Thursday, December 27, 2012

No. 525 – Deep in the Motherlode

Performer: Genesis
Songwriter: Mike Rutherford
Original Release: …And Then There Were Three…
Year: 1978
Definitive Version: Knebworth 78, 1978

At Medill, Intro to Journalism, aka Boot Camp, consisted of two parts. The first part I’ve mentioned—essentially it was classroom practice. The second part consisted of sending everyone out into the real world.

The assignment was simple: You were given a beat somewhere in the suburbs, and you covered it like you would if you worked at a daily paper. Four out of the five days, you were expected to file at least one story by a particular deadline—usually 4 p.m., if I recall correctly.

Beats were assigned based on how you did in first half to a certain extent but also on your mode of transportation. I had a car, so I was assigned Deerfield, an upper-middle-class suburb fairly far to the northwest of Evanston.

But I wasn’t assigned to cover all of Deerfield. Instead, I got Deerfield police, fire and parks. The reason why this was a problem quickly became apparent: It was November, so there wasn’t much activity with the parks. There hadn’t been a fire in a decade. And police? Crime in Deerfield consisted almost entirely of car burglaries—not car theft, but breaking into cars and stealing radar detectors.

How the heck do you craft a story out of that on a daily basis? That became my challenge and one I grew to quickly hate as my struggles to make something out of nothing and get it past my gatekeeper rapidly mounted.

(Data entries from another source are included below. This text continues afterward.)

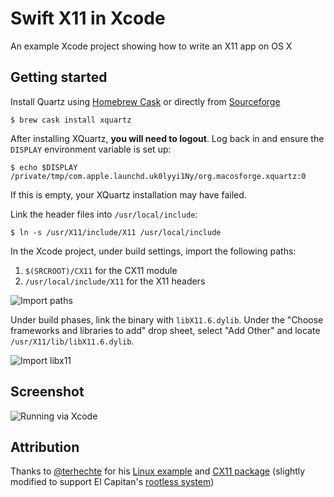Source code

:# Swift X11 in Xcode

An example Xcode project showing how to write an X11 app on OS X

## Getting started

Install Quartz using [Homebrew Cask](https://github.com/caskroom/homebrew-cask) or directly from [Sourceforge](http://www.xquartz.org)

```
$ brew cask install xquartz
```

After installing XQuartz, **you will need to logout**. Log back in and ensure the `DISPLAY` environment variable is set up:

```
$ echo $DISPLAY
/private/tmp/com.apple.launchd.uk0lyyi1Ny/org.macosforge.xquartz:0
```

If this is empty, your XQuartz installation may have failed.

Link the header files into `/usr/local/include`:

```
$ ln -s /usr/X11/include/X11 /usr/local/include
```

In the Xcode project, under build settings, import the following paths:

1. `$(SRCROOT)/CX11` for the CX11 module
2. `/usr/local/include/X11` for the X11 headers

![Import paths](http://puu.sh/o1r7Z/6983640e2d.png)

Under build phases, link the binary with `libX11.6.dylib`. Under the "Choose frameworks and libraries to add" drop sheet, select "Add Other" and locate `/usr/X11/lib/libX11.6.dylib`.

![Import libx11](http://puu.sh/o1r9v/445a91739d.png)

## Screenshot

![Running via Xcode](http://puu.sh/o1rFn/8a73f35568.png)

## Attribution

Thanks to [@terhechte](https://github.com/terhechte) for his [Linux example](https://github.com/terhechte/swift-x11-example) and [CX11 package](https://github.com/terhechte/CX11.swift) (slightly modified to support El Capitan's [rootless system](http://apple.stackexchange.com/questions/193368/what-is-the-rootless-feature-in-el-capitan-really))

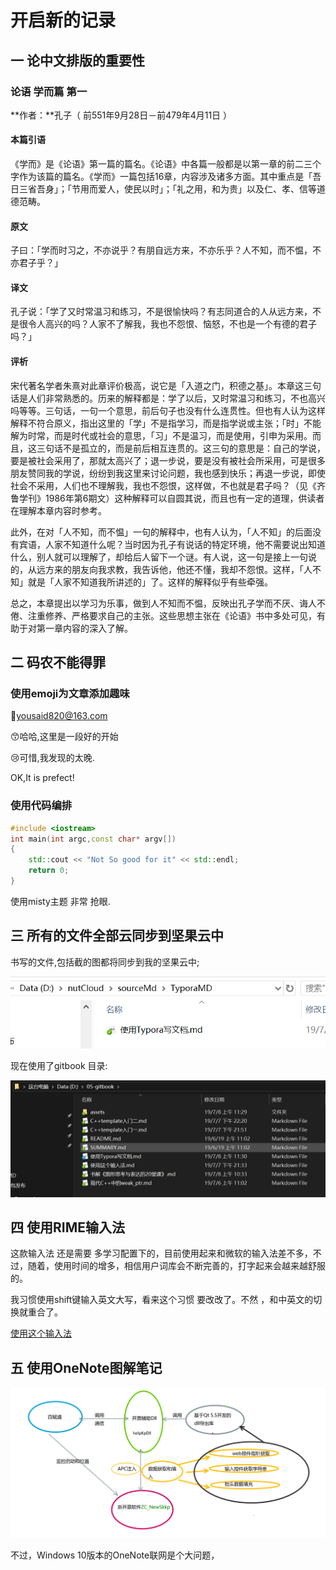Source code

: # 开启新的记录

##  一 论中文排版的重要性

### 论语 学而篇 第一

**作者：**孔子（ 前551年9月28日－前479年4月11日 ）

#### 本篇引语

《学而》是《论语》第一篇的篇名。《论语》中各篇一般都是以第一章的前二三个字作为该篇的篇名。《学而》一篇包括16章，内容涉及诸多方面。其中重点是「吾日三省吾身」；「节用而爱人，使民以时」；「礼之用，和为贵」以及仁、孝、信等道德范畴。

#### 原文

子曰：「学而时习之，不亦说乎？有朋自远方来，不亦乐乎？人不知，而不愠，不亦君子乎？」

#### 译文

孔子说：「学了又时常温习和练习，不是很愉快吗？有志同道合的人从远方来，不是很令人高兴的吗？人家不了解我，我也不怨恨、恼怒，不也是一个有德的君子吗？」

#### 评析

​	宋代著名学者朱熹对此章评价极高，说它是「入道之门，积德之基」。本章这三句话是人们非常熟悉的。历来的解释都是：学了以后，又时常温习和练习，不也高兴吗等等。三句话，一句一个意思，前后句子也没有什么连贯性。但也有人认为这样解释不符合原义，指出这里的「学」不是指学习，而是指学说或主张；「时」不能解为时常，而是时代或社会的意思，「习」不是温习，而是使用，引申为采用。而且，这三句话不是孤立的，而是前后相互连贯的。这三句的意思是：自己的学说，要是被社会采用了，那就太高兴了；退一步说，要是没有被社会所采用，可是很多朋友赞同我的学说，纷纷到我这里来讨论问题，我也感到快乐；再退一步说，即使社会不采用，人们也不理解我，我也不怨恨，这样做，不也就是君子吗？（见《齐鲁学刊》1986年第6期文）这种解释可以自圆其说，而且也有一定的道理，供读者在理解本章内容时参考。

​	此外，在对「人不知，而不愠」一句的解释中，也有人认为，「人不知」的后面没有宾语，人家不知道什么呢？当时因为孔子有说话的特定环境，他不需要说出知道什么，别人就可以理解了，却给后人留下一个谜。有人说，这一句是接上一句说的，从远方来的朋友向我求教，我告诉他，他还不懂，我却不怨恨。这样，「人不知」就是「人家不知道我所讲述的」了。这样的解释似乎有些牵强。

​	总之，本章提出以学习为乐事，做到人不知而不愠，反映出孔子学而不厌、诲人不倦、注重修养、严格要求自己的主张。这些思想主张在《论语》书中多处可见，有助于对第一章内容的深入了解。

## 二 码农不能得罪

### 使用emoji为文章添加趣味

:email:yousaid820@163.com

:kissing_smiling_eyes:哈哈,这里是一段好的开始

:cry:可惜,我发现的太晚.

OK,It is prefect!

### 使用代码编排

```c++
#include <iostream>
int main(int argc,const char* argv[])
{
    std::cout << "Not So good for it" << std::endl;
    return 0;
}
```

使用misty主题 非常 抢眼.



## 三 所有的文件全部云同步到坚果云中

书写的文件,包括截的图都将同步到我的坚果云中;

![1562311983075](assets/1562311983075.png)



现在使用了gitbook 目录:

![1562556659016](assets/1562556659016.png)

## 四 使用RIME输入法

这款输入法 还是需要 多学习配置下的，目前使用起来和微软的输入法差不多，不过，随着，使用时间的增多，相信用户词库会不断完善的，打字起来会越来越舒服的。



我习惯使用shift键输入英文大写，看来这个习惯 要改改了。不然 ，和中英文的切换就重合了。

[使用这个输入法](使用这个输入法.md)

## 五 使用OneNote图解笔记

![1562553195690](assets/1562553195690.png)

不过，Windows 10版本的OneNote联网是个大问题，

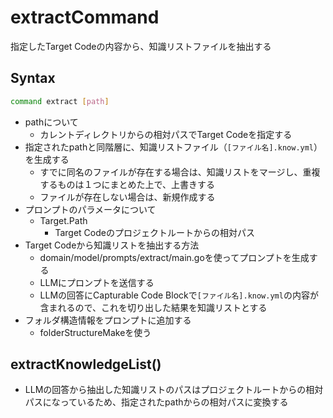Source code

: # extractCommand

指定したTarget Codeの内容から、知識リストファイルを抽出する

## Syntax

```bash
command extract [path]
```

* pathについて
  * カレントディレクトリからの相対パスでTarget Codeを指定する
* 指定されたpathと同階層に、知識リストファイル（`[ファイル名].know.yml`）を生成する
  * すでに同名のファイルが存在する場合は、知識リストをマージし、重複するものは１つにまとめた上で、上書きする
  * ファイルが存在しない場合は、新規作成する
* プロンプトのパラメータについて
  * Target.Path
    * Target Codeのプロジェクトルートからの相対パス
* Target Codeから知識リストを抽出する方法
  * domain/model/prompts/extract/main.goを使ってプロンプトを生成する
  * LLMにプロンプトを送信する
  * LLMの回答にCapturable Code Blockで`[ファイル名].know.yml`の内容が含まれるので、これを切り出した結果を知識リストとする
* フォルダ構造情報をプロンプトに追加する
  * folderStructureMakeを使う


## extractKnowledgeList()

* LLMの回答から抽出した知識リストのパスはプロジェクトルートからの相対パスになっているため、指定されたpathからの相対パスに変換する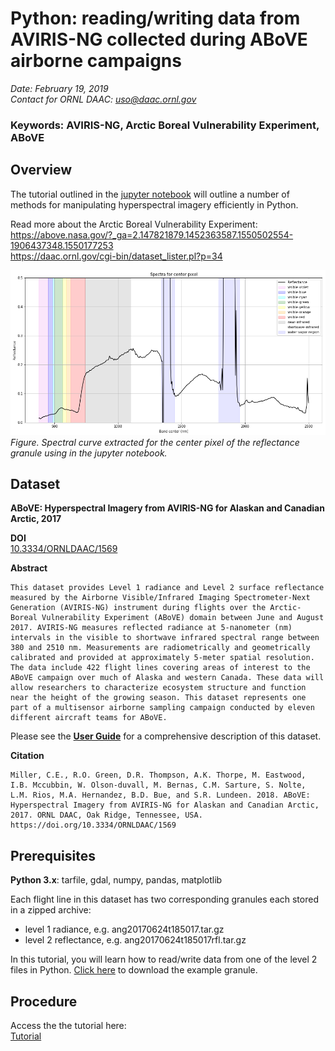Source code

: # Python: reading/writing data from AVIRIS-NG collected during ABoVE airborne campaigns

*Date: February 19, 2019*  
*Contact for ORNL DAAC: uso@daac.ornl.gov*  

### Keywords: AVIRIS-NG, Arctic Boreal Vulnerability Experiment, ABoVE

## Overview

The tutorial outlined in the [jupyter notebook](above-airborne-avirisng-python.ipynb) will outline a number of methods for manipulating hyperspectral imagery efficiently in Python.

Read more about the Arctic Boreal Vulnerability Experiment:
https://above.nasa.gov/?_ga=2.147821879.1452363587.1550502554-1906437348.1550177253          
https://daac.ornl.gov/cgi-bin/dataset_lister.pl?p=34               


![Spectra plotted for the center pixel](browse.png)
*Figure. Spectral curve extracted for the center pixel of the reflectance granule using in the jupyter notebook.*

## Dataset

**ABoVE: Hyperspectral Imagery from AVIRIS-NG for Alaskan and Canadian Arctic, 2017**

**DOI**        
[10.3334/ORNLDAAC/1569](https://doi.org/10.3334/ORNLDAAC/1569)  

**Abstract**     
```
This dataset provides Level 1 radiance and Level 2 surface reflectance measured by the Airborne Visible/Infrared Imaging Spectrometer-Next Generation (AVIRIS-NG) instrument during flights over the Arctic-Boreal Vulnerability Experiment (ABoVE) domain between June and August 2017. AVIRIS-NG measures reflected radiance at 5-nanometer (nm) intervals in the visible to shortwave infrared spectral range between 380 and 2510 nm. Measurements are radiometrically and geometrically calibrated and provided at approximately 5-meter spatial resolution. The data include 422 flight lines covering areas of interest to the ABoVE campaign over much of Alaska and western Canada. These data will allow researchers to characterize ecosystem structure and function near the height of the growing season. This dataset represents one part of a multisensor airborne sampling campaign conducted by eleven different aircraft teams for ABoVE.
```

Please see the [**User Guide**](https://daac.ornl.gov/ABOVE/guides/ABoVE_Airborne_AVIRIS_NG.html) for a comprehensive description of this dataset.
        
**Citation**     
```
Miller, C.E., R.O. Green, D.R. Thompson, A.K. Thorpe, M. Eastwood, I.B. Mccubbin, W. Olson-duvall, M. Bernas, C.M. Sarture, S. Nolte, L.M. Rios, M.A. Hernandez, B.D. Bue, and S.R. Lundeen. 2018. ABoVE: Hyperspectral Imagery from AVIRIS-NG for Alaskan and Canadian Arctic, 2017. ORNL DAAC, Oak Ridge, Tennessee, USA. https://doi.org/10.3334/ORNLDAAC/1569
```

## Prerequisites           
 
**Python 3.x**: tarfile, gdal, numpy, pandas, matplotlib
 
Each flight line in this dataset has two corresponding granules each stored in a zipped archive:            
* level 1 radiance, e.g. ang20170624t185017.tar.gz            
* level 2 reflectance, e.g. ang20170624t185017rfl.tar.gz     

In this tutorial, you will learn how to read/write data from one of the level 2 files in Python. [Click here](https://daac.ornl.gov/daacdata/above/ABoVE_Airborne_AVIRIS_NG/data/ang20170624t185017rfl.tar.gz) to download the example granule.

## Procedure

Access the the tutorial here:  
[Tutorial](above-airborne-avirisng-python.ipynb)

Not only did we get new beats in the second half of Boot Camp at Northwestern, but we also got new instructors. Time has lost the name of my instructor—I remember what she looked like—but what’s important to know is that she hated me. Well, OK, that’s a bit strong. It probably is more accurate to say she hated my work. I could tell that from my daily grades.

In Boot Camp, we didn’t get letter grades. It was a check plus-minus system. If you had a check or a check-plus, you were good. A check-minus or, worse, just plain minus meant you had to rewrite and perhaps rereport your story, due the next day along with whatever else was due.

I had a few rewrites in the first half of Boot Camp, but the second half was a river of rewrites. I rewrote my stuff almost every day. Rare was the day when I’d turn something in, and I’d get even a check-minus, let alone a check. But what could I do? There was nothing going on worth writing about.

One night, I got the keen idea to go out on runs with the guy who was the media-relations guy at the fire department. There was one run: it was to a home where they smelled smoke, but it was just something that got stuck in the ductwork.

Otherwise, all he did was tell interesting stories about the “big ones.” He said the two biggest fires he encountered on the job was when the DC-10 lost its engine and crashed at O’Hare and when Arlington Park burned to the ground. He didn’t work either fire; Deerfield just had to cover the other communities called to the scene.

The story I generated from that night required two attempts to pass through the gate.

I suppose in retrospect, the fault of the rewrites was mine. I had no experience in news gathering and just flat didn’t know how to do it, or, really, how to do it to the instructor’s expectations. At the time, I was convinced that something more was going on, because I sure didn’t have as much trouble in the first half of the class.

I kept trying, driving out to Deerfield almost every day to call on my sources and see whether anything was happening. Fortunately, Scott had sent me a care package that consisted of a tape of a new bootleg he bought—Knebworth.

I wasn’t real familiar with mid-Seventies Genesis, so I listened to that tape all the time as I’d head out on the Edens Expressway, heading North to Lake-Cook Road in hopes of finding something, anything, to write about that day.